#### DATA SHOWN:

☆ ☆ ☆ ☆ ☆ ☆ ☆

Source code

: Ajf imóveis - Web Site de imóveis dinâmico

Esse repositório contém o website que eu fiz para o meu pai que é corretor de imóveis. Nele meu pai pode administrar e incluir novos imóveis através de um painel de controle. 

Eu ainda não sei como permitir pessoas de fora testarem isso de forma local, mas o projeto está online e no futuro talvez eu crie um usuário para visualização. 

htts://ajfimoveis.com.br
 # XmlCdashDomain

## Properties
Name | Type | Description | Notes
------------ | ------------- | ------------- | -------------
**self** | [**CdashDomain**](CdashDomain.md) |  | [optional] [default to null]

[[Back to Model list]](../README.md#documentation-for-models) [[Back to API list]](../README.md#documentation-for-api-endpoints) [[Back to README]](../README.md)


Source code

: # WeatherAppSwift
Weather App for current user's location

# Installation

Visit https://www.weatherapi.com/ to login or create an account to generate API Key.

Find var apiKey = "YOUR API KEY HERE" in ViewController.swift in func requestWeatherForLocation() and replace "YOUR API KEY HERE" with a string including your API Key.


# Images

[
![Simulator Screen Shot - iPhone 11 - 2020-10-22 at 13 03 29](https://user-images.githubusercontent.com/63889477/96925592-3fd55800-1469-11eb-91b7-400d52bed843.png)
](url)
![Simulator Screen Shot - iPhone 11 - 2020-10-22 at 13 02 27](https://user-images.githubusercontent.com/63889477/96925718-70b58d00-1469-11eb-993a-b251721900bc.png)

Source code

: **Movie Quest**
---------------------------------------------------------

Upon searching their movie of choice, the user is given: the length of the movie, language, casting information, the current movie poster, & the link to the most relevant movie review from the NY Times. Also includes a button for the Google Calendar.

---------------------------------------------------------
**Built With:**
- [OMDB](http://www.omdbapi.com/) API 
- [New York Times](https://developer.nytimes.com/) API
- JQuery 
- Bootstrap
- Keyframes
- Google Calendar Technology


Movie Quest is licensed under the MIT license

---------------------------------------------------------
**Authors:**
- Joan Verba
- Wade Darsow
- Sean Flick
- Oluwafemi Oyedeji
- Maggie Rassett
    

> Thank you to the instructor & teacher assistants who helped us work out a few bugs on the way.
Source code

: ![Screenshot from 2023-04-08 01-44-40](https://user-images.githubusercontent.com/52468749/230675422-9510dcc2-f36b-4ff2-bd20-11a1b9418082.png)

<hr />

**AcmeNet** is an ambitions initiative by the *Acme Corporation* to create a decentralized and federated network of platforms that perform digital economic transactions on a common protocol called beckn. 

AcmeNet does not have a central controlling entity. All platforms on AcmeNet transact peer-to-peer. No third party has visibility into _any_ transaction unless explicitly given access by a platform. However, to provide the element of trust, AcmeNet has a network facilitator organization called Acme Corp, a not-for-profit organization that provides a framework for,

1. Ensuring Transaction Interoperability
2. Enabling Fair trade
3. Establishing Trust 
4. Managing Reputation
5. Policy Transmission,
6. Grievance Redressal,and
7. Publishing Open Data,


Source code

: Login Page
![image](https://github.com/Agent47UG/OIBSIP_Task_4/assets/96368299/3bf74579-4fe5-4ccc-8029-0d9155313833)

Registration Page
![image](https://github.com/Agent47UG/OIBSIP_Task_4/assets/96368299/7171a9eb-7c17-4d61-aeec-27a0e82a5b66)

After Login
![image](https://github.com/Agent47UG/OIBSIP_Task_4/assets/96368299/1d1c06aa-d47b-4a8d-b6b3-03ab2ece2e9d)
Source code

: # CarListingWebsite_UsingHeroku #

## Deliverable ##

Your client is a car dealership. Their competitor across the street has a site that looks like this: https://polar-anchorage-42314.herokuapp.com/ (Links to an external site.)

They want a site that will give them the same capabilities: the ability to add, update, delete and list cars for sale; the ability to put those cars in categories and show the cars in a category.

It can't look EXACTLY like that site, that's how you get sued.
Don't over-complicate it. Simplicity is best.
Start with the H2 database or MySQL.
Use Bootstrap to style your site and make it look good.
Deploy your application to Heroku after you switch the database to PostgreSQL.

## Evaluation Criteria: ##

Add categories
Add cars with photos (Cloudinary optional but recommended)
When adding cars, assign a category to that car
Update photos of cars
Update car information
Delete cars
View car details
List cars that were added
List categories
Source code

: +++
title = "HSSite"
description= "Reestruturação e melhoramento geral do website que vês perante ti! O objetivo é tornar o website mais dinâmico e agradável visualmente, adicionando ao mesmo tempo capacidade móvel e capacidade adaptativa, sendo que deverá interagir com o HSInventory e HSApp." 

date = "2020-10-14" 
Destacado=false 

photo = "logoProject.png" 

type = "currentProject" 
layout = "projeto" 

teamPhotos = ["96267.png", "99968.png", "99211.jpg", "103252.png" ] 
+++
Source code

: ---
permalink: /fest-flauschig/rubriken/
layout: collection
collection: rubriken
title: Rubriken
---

☆ ☆ ☆ ☆ ☆ ☆ ☆

#### YOUR ASSIGNMENT:
Copy each line of the listing verbatim.

#### SOLUTION FOR THIS EXERCISE:
Source code

: Ajf imóveis - Web Site de imóveis dinâmico

Esse repositório contém o website que eu fiz para o meu pai que é corretor de imóveis. Nele meu pai pode administrar e incluir novos imóveis através de um painel de controle. 

Eu ainda não sei como permitir pessoas de fora testarem isso de forma local, mas o projeto está online e no futuro talvez eu crie um usuário para visualização. 

htts://ajfimoveis.com.br
 # XmlCdashDomain

## Properties
Name | Type | Description | Notes
------------ | ------------- | ------------- | -------------
**self** | [**CdashDomain**](CdashDomain.md) |  | [optional] [default to null]

[[Back to Model list]](../README.md#documentation-for-models) [[Back to API list]](../README.md#documentation-for-api-endpoints) [[Back to README]](../README.md)


Source code

: # WeatherAppSwift
Weather App for current user's location

# Installation

Visit https://www.weatherapi.com/ to login or create an account to generate API Key.

Find var apiKey = "YOUR API KEY HERE" in ViewController.swift in func requestWeatherForLocation() and replace "YOUR API KEY HERE" with a string including your API Key.


# Images

[
![Simulator Screen Shot - iPhone 11 - 2020-10-22 at 13 03 29](https://user-images.githubusercontent.com/63889477/96925592-3fd55800-1469-11eb-91b7-400d52bed843.png)
](url)
![Simulator Screen Shot - iPhone 11 - 2020-10-22 at 13 02 27](https://user-images.githubusercontent.com/63889477/96925718-70b58d00-1469-11eb-993a-b251721900bc.png)

Source code

: **Movie Quest**
---------------------------------------------------------

Upon searching their movie of choice, the user is given: the length of the movie, language, casting information, the current movie poster, & the link to the most relevant movie review from the NY Times. Also includes a button for the Google Calendar.

---------------------------------------------------------
**Built With:**
- [OMDB](http://www.omdbapi.com/) API 
- [New York Times](https://developer.nytimes.com/) API
- JQuery 
- Bootstrap
- Keyframes
- Google Calendar Technology


Movie Quest is licensed under the MIT license

---------------------------------------------------------
**Authors:**
- Joan Verba
- Wade Darsow
- Sean Flick
- Oluwafemi Oyedeji
- Maggie Rassett
    

> Thank you to the instructor & teacher assistants who helped us work out a few bugs on the way.
Source code

: ![Screenshot from 2023-04-08 01-44-40](https://user-images.githubusercontent.com/52468749/230675422-9510dcc2-f36b-4ff2-bd20-11a1b9418082.png)

<hr />

**AcmeNet** is an ambitions initiative by the *Acme Corporation* to create a decentralized and federated network of platforms that perform digital economic transactions on a common protocol called beckn. 

AcmeNet does not have a central controlling entity. All platforms on AcmeNet transact peer-to-peer. No third party has visibility into _any_ transaction unless explicitly given access by a platform. However, to provide the element of trust, AcmeNet has a network facilitator organization called Acme Corp, a not-for-profit organization that provides a framework for,

1. Ensuring Transaction Interoperability
2. Enabling Fair trade
3. Establishing Trust 
4. Managing Reputation
5. Policy Transmission,
6. Grievance Redressal,and
7. Publishing Open Data,


Source code

: Login Page
![image](https://github.com/Agent47UG/OIBSIP_Task_4/assets/96368299/3bf74579-4fe5-4ccc-8029-0d9155313833)

Registration Page
![image](https://github.com/Agent47UG/OIBSIP_Task_4/assets/96368299/7171a9eb-7c17-4d61-aeec-27a0e82a5b66)

After Login
![image](https://github.com/Agent47UG/OIBSIP_Task_4/assets/96368299/1d1c06aa-d47b-4a8d-b6b3-03ab2ece2e9d)
Source code

: # CarListingWebsite_UsingHeroku #

## Deliverable ##

Your client is a car dealership. Their competitor across the street has a site that looks like this: https://polar-anchorage-42314.herokuapp.com/ (Links to an external site.)

They want a site that will give them the same capabilities: the ability to add, update, delete and list cars for sale; the ability to put those cars in categories and show the cars in a category.

It can't look EXACTLY like that site, that's how you get sued.
Don't over-complicate it. Simplicity is best.
Start with the H2 database or MySQL.
Use Bootstrap to style your site and make it look good.
Deploy your application to Heroku after you switch the database to PostgreSQL.

## Evaluation Criteria: ##

Add categories
Add cars with photos (Cloudinary optional but recommended)
When adding cars, assign a category to that car
Update photos of cars
Update car information
Delete cars
View car details
List cars that were added
List categories
Source code

: +++
title = "HSSite"
description= "Reestruturação e melhoramento geral do website que vês perante ti! O objetivo é tornar o website mais dinâmico e agradável visualmente, adicionando ao mesmo tempo capacidade móvel e capacidade adaptativa, sendo que deverá interagir com o HSInventory e HSApp." 

date = "2020-10-14" 
Destacado=false 

photo = "logoProject.png" 

type = "currentProject" 
layout = "projeto" 

teamPhotos = ["96267.png", "99968.png", "99211.jpg", "103252.png" ] 
+++
Source code

: ---
permalink: /fest-flauschig/rubriken/
layout: collection
collection: rubriken
title: Rubriken
---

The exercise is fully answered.